Re: blue griffon current production successfully built

2013-10-16 Thread Nico Kadel-Garcia
On Tue, Oct 15, 2013 at 2:03 PM, Yasha Karant ykar...@csusb.edu wrote:

 From a terminal application within gnome, my default Python is:

 [ykarant@jb344 ~]$ python
 Python 2.6.6 (r266:84292, Feb 21 2013, 19:26:11)
 [GCC 4.4.7 20120313 (Red Hat 4.4.7-3)] on linux2
 Type help, copyright, credits or license for more information.
 

 despite having to install whatever the BlueGriffon build required.

 A number of the responses concerning the build of BlueGriffon further
 underscore the general lack of polymorphism and encapsulation in the Linux
 environment as distributed.  In a proper modern OS environment, an
 application that requires non-system versions of applications (other than
 the core libraries required by the OS itself, a more daunting problem)
 would have only these in the path of both the building steps and during the
 execution of the built application, preferably still allowing a dynamic
 rather than a static image of the built application.
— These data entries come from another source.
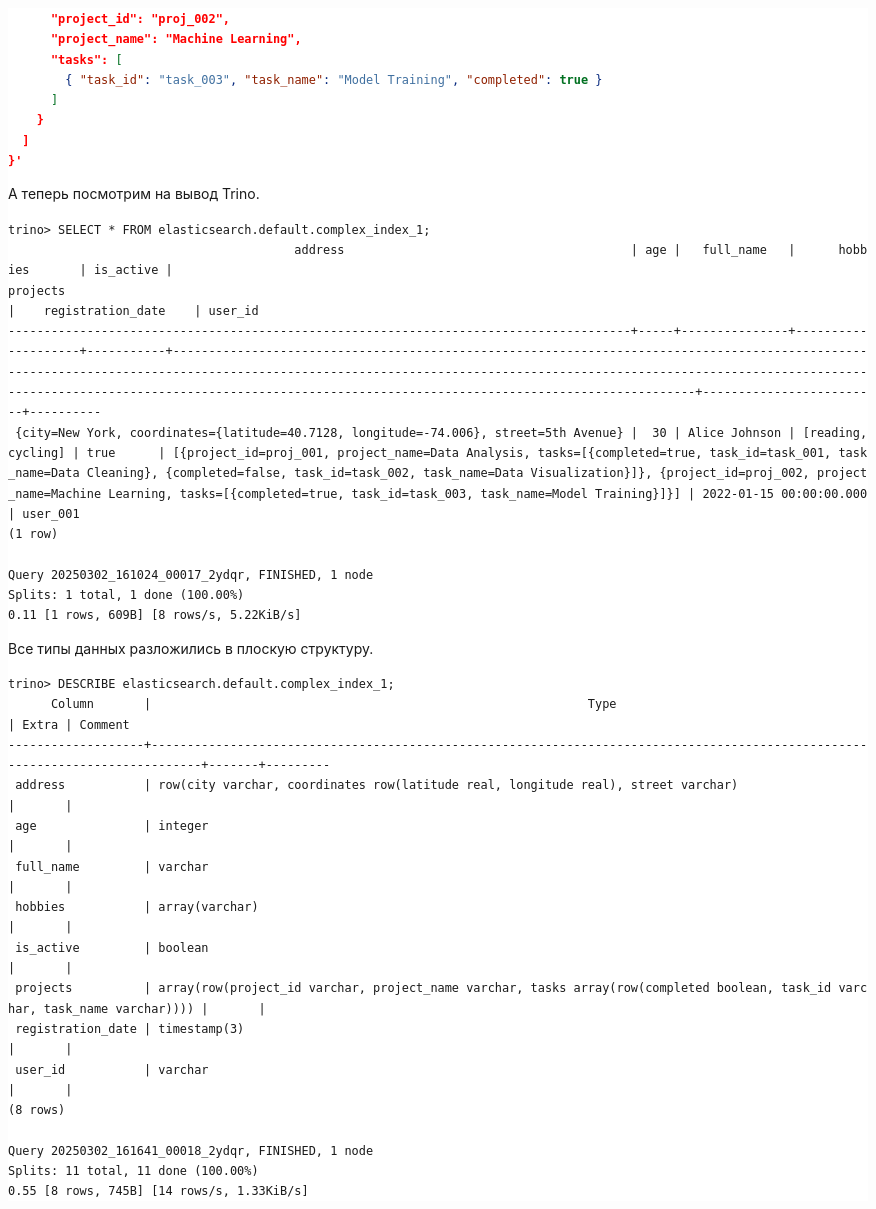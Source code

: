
 ```json
      "project_id": "proj_002",
      "project_name": "Machine Learning",
      "tasks": [
        { "task_id": "task_003", "task_name": "Model Training", "completed": true }
      ]
    }
  ]
}'
```

А теперь посмотрим на вывод Trino.
```shell
trino> SELECT * FROM elasticsearch.default.complex_index_1;
                                        address                                        | age |   full_name   |      hobbies       | is_active |                                                                                                                                                        projects                                                                                                                                                         |    registration_date    | user_id  
---------------------------------------------------------------------------------------+-----+---------------+--------------------+-----------+-------------------------------------------------------------------------------------------------------------------------------------------------------------------------------------------------------------------------------------------------------------------------------------------------------------------------+-------------------------+----------
 {city=New York, coordinates={latitude=40.7128, longitude=-74.006}, street=5th Avenue} |  30 | Alice Johnson | [reading, cycling] | true      | [{project_id=proj_001, project_name=Data Analysis, tasks=[{completed=true, task_id=task_001, task_name=Data Cleaning}, {completed=false, task_id=task_002, task_name=Data Visualization}]}, {project_id=proj_002, project_name=Machine Learning, tasks=[{completed=true, task_id=task_003, task_name=Model Training}]}] | 2022-01-15 00:00:00.000 | user_001 
(1 row)

Query 20250302_161024_00017_2ydqr, FINISHED, 1 node
Splits: 1 total, 1 done (100.00%)
0.11 [1 rows, 609B] [8 rows/s, 5.22KiB/s]

```

Все типы данных разложились в плоскую структуру.

```shell
trino> DESCRIBE elasticsearch.default.complex_index_1;
      Column       |                                                             Type                                                              | Extra | Comment 
-------------------+-------------------------------------------------------------------------------------------------------------------------------+-------+---------
 address           | row(city varchar, coordinates row(latitude real, longitude real), street varchar)                                             |       |         
 age               | integer                                                                                                                       |       |         
 full_name         | varchar                                                                                                                       |       |         
 hobbies           | array(varchar)                                                                                                                |       |         
 is_active         | boolean                                                                                                                       |       |         
 projects          | array(row(project_id varchar, project_name varchar, tasks array(row(completed boolean, task_id varchar, task_name varchar)))) |       |         
 registration_date | timestamp(3)                                                                                                                  |       |         
 user_id           | varchar                                                                                                                       |       |         
(8 rows)

Query 20250302_161641_00018_2ydqr, FINISHED, 1 node
Splits: 11 total, 11 done (100.00%)
0.55 [8 rows, 745B] [14 rows/s, 1.33KiB/s]
```
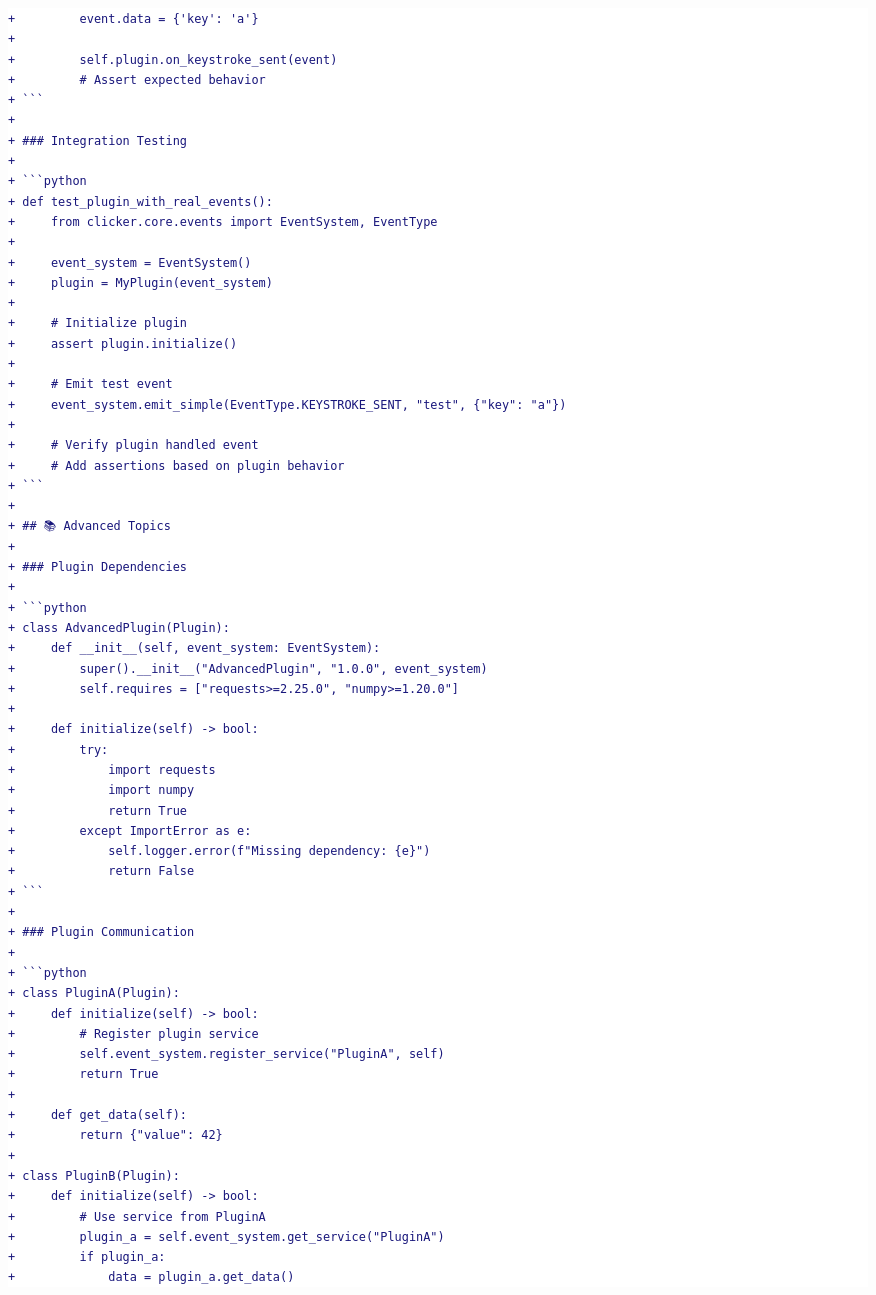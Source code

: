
 ```diff
+         event.data = {'key': 'a'}
+         
+         self.plugin.on_keystroke_sent(event)
+         # Assert expected behavior
+ ```
+ 
+ ### Integration Testing
+ 
+ ```python
+ def test_plugin_with_real_events():
+     from clicker.core.events import EventSystem, EventType
+     
+     event_system = EventSystem()
+     plugin = MyPlugin(event_system)
+     
+     # Initialize plugin
+     assert plugin.initialize()
+     
+     # Emit test event
+     event_system.emit_simple(EventType.KEYSTROKE_SENT, "test", {"key": "a"})
+     
+     # Verify plugin handled event
+     # Add assertions based on plugin behavior
+ ```
+ 
+ ## 📚 Advanced Topics
+ 
+ ### Plugin Dependencies
+ 
+ ```python
+ class AdvancedPlugin(Plugin):
+     def __init__(self, event_system: EventSystem):
+         super().__init__("AdvancedPlugin", "1.0.0", event_system)
+         self.requires = ["requests>=2.25.0", "numpy>=1.20.0"]
+     
+     def initialize(self) -> bool:
+         try:
+             import requests
+             import numpy
+             return True
+         except ImportError as e:
+             self.logger.error(f"Missing dependency: {e}")
+             return False
+ ```
+ 
+ ### Plugin Communication
+ 
+ ```python
+ class PluginA(Plugin):
+     def initialize(self) -> bool:
+         # Register plugin service
+         self.event_system.register_service("PluginA", self)
+         return True
+     
+     def get_data(self):
+         return {"value": 42}
+ 
+ class PluginB(Plugin):
+     def initialize(self) -> bool:
+         # Use service from PluginA
+         plugin_a = self.event_system.get_service("PluginA")
+         if plugin_a:
+             data = plugin_a.get_data()
```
 You've gone on about this before, and it's just not going to happen with
this OS. SL is a rebuild of a server class operating system, not a maximal
flexibility operating system. The trade-off is that there is a hope for
stability and interoperability and consistent behavior from day to day, due
to the consistent library versions, package layouts, and build
environments. And such a multi-component, multi featured system is
vulnerable to serious incompatiblities between even minor library or
feature changes. Python 2.6 and Python 2.7, for example, have notable
feature and syntax differences. So at run-time of particular Python
modules, which is the default to select? Do all python scripts have to be
written as /usr/bin/python2.6 or /usr/bin/python2.7? And how is a tool
author writing their Makefile or configure.ac to know? Or even just running
a remote shell script.

Do not get me *started* on software tools that auto-update your local
workspace databases to enable new features and make it impossible to revert
back to the older binaries, such as Subversion and RPM. running both
versions on the same system at the same time is *fraught* with adventure.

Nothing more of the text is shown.